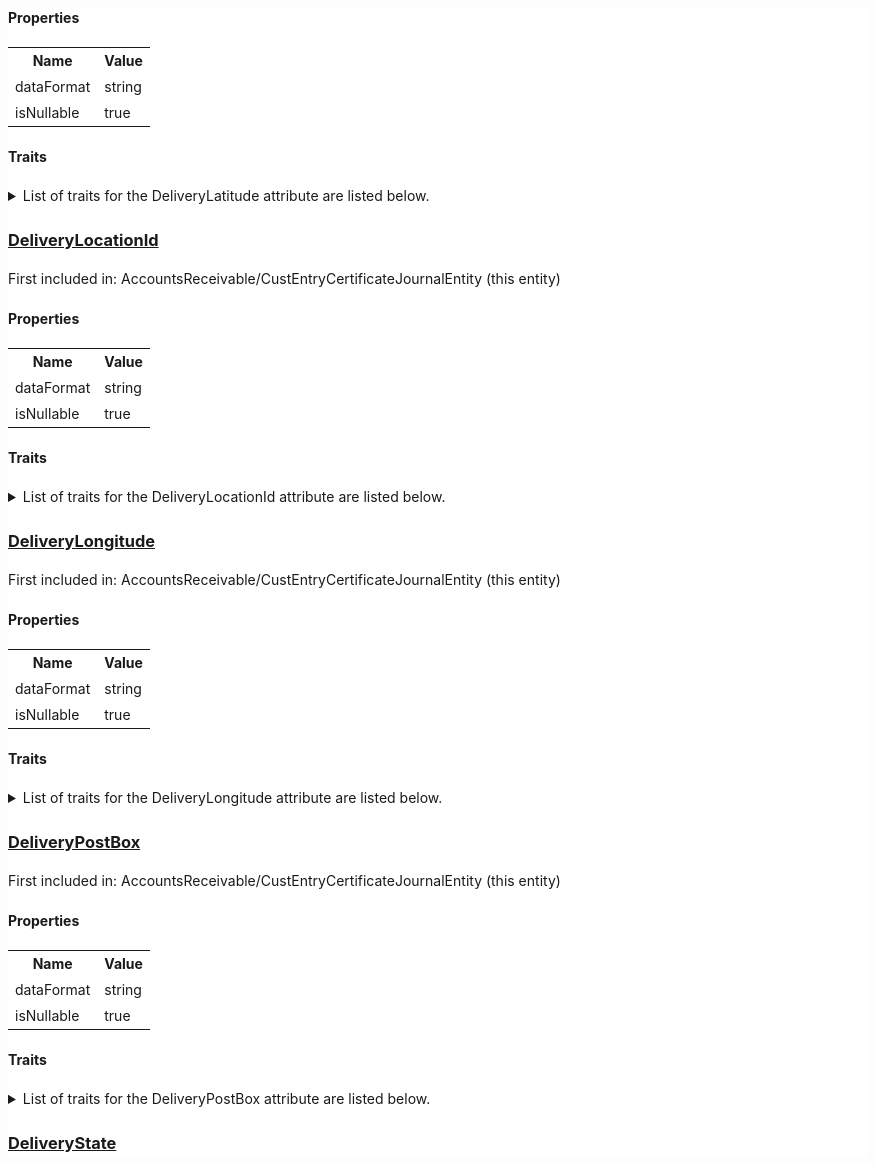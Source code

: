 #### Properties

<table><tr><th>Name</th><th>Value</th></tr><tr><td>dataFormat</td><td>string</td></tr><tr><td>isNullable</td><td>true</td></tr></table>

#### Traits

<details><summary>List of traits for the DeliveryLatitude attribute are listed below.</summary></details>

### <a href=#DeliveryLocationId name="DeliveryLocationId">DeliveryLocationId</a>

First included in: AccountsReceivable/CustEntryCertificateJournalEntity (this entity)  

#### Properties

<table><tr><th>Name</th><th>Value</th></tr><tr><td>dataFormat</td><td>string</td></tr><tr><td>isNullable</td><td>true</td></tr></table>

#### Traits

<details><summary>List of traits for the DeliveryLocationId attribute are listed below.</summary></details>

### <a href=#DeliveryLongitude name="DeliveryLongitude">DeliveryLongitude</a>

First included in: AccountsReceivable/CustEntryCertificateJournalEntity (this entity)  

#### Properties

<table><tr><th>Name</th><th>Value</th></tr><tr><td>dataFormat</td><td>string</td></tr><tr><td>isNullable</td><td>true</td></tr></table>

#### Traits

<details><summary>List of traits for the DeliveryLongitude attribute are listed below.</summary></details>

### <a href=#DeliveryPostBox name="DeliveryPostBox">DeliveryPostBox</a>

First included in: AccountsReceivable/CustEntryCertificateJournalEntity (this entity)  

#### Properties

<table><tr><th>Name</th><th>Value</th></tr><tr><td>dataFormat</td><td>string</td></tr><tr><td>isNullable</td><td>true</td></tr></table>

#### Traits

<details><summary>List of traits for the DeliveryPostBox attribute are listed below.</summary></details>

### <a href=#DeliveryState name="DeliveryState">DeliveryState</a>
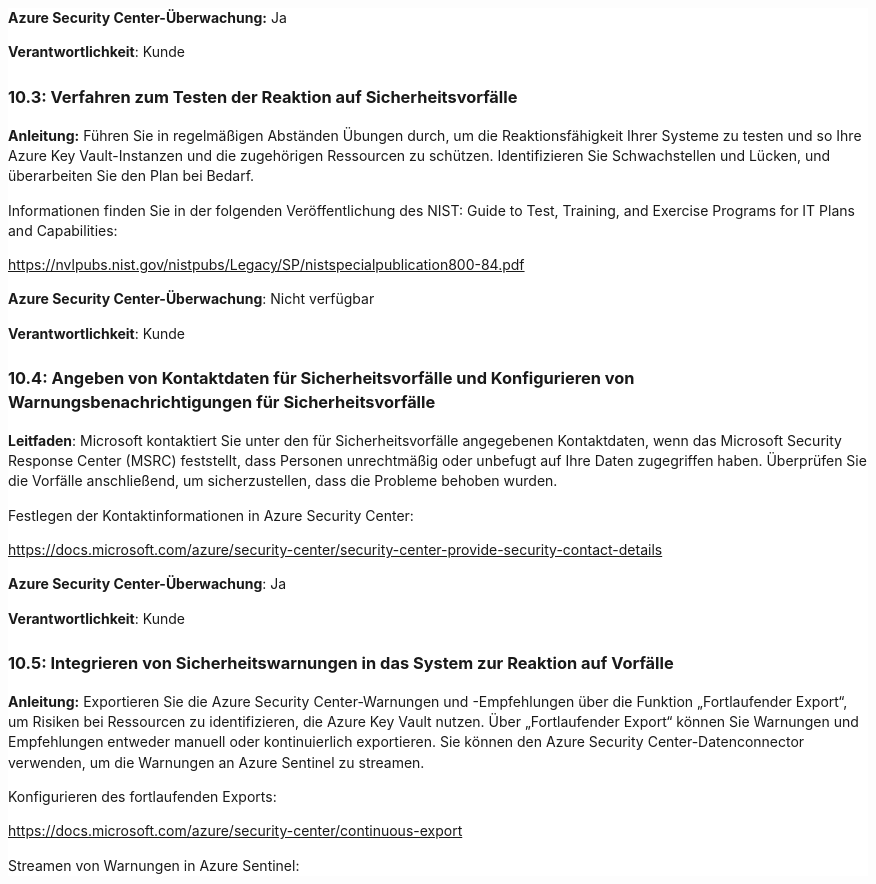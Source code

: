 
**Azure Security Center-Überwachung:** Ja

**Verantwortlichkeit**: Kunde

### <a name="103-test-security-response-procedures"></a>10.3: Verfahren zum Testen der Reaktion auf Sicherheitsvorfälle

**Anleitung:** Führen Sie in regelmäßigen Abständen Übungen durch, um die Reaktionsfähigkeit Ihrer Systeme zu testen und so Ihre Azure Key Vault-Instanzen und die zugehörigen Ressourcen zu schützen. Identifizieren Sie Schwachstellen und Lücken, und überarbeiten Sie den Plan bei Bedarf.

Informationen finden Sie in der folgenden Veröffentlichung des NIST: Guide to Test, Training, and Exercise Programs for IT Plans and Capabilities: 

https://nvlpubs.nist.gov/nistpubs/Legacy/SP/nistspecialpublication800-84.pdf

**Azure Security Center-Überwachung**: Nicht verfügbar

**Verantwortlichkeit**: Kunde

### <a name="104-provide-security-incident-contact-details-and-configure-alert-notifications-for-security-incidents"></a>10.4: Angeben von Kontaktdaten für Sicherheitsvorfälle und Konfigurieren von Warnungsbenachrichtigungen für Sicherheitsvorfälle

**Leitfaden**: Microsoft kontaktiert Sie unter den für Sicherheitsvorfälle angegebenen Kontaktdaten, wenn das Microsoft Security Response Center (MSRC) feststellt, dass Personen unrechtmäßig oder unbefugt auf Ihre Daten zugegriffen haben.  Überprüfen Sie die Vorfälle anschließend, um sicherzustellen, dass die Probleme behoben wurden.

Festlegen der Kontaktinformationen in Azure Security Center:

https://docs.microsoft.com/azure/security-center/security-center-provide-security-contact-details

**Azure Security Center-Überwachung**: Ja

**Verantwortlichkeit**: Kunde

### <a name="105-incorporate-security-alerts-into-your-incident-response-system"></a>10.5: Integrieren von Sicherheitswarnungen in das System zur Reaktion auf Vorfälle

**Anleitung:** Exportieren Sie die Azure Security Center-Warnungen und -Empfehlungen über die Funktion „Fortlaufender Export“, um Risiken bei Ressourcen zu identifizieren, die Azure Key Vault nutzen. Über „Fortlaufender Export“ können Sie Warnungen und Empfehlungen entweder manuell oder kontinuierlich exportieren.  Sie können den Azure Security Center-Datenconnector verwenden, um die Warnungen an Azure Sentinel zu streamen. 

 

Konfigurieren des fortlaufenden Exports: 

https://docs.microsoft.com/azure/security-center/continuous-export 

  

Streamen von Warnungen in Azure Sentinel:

TASK PROMPT:
Retype, in the same exact form, the lines of the material above from the line holding "Plan bei Bedarf." through the line holding "Konfigurieren des fortlaufenden".

WRITTEN REPLY:
**Anleitung:** Führen Sie in regelmäßigen Abständen Übungen durch, um die Reaktionsfähigkeit Ihrer Systeme zu testen und so Ihre Azure Key Vault-Instanzen und die zugehörigen Ressourcen zu schützen. Identifizieren Sie Schwachstellen und Lücken, und überarbeiten Sie den Plan bei Bedarf.

Informationen finden Sie in der folgenden Veröffentlichung des NIST: Guide to Test, Training, and Exercise Programs for IT Plans and Capabilities: 

https://nvlpubs.nist.gov/nistpubs/Legacy/SP/nistspecialpublication800-84.pdf

**Azure Security Center-Überwachung**: Nicht verfügbar

**Verantwortlichkeit**: Kunde

### <a name="104-provide-security-incident-contact-details-and-configure-alert-notifications-for-security-incidents"></a>10.4: Angeben von Kontaktdaten für Sicherheitsvorfälle und Konfigurieren von Warnungsbenachrichtigungen für Sicherheitsvorfälle

**Leitfaden**: Microsoft kontaktiert Sie unter den für Sicherheitsvorfälle angegebenen Kontaktdaten, wenn das Microsoft Security Response Center (MSRC) feststellt, dass Personen unrechtmäßig oder unbefugt auf Ihre Daten zugegriffen haben.  Überprüfen Sie die Vorfälle anschließend, um sicherzustellen, dass die Probleme behoben wurden.

Festlegen der Kontaktinformationen in Azure Security Center:

https://docs.microsoft.com/azure/security-center/security-center-provide-security-contact-details

**Azure Security Center-Überwachung**: Ja

**Verantwortlichkeit**: Kunde

### <a name="105-incorporate-security-alerts-into-your-incident-response-system"></a>10.5: Integrieren von Sicherheitswarnungen in das System zur Reaktion auf Vorfälle

**Anleitung:** Exportieren Sie die Azure Security Center-Warnungen und -Empfehlungen über die Funktion „Fortlaufender Export“, um Risiken bei Ressourcen zu identifizieren, die Azure Key Vault nutzen. Über „Fortlaufender Export“ können Sie Warnungen und Empfehlungen entweder manuell oder kontinuierlich exportieren.  Sie können den Azure Security Center-Datenconnector verwenden, um die Warnungen an Azure Sentinel zu streamen. 

 

Konfigurieren des fortlaufenden Exports: 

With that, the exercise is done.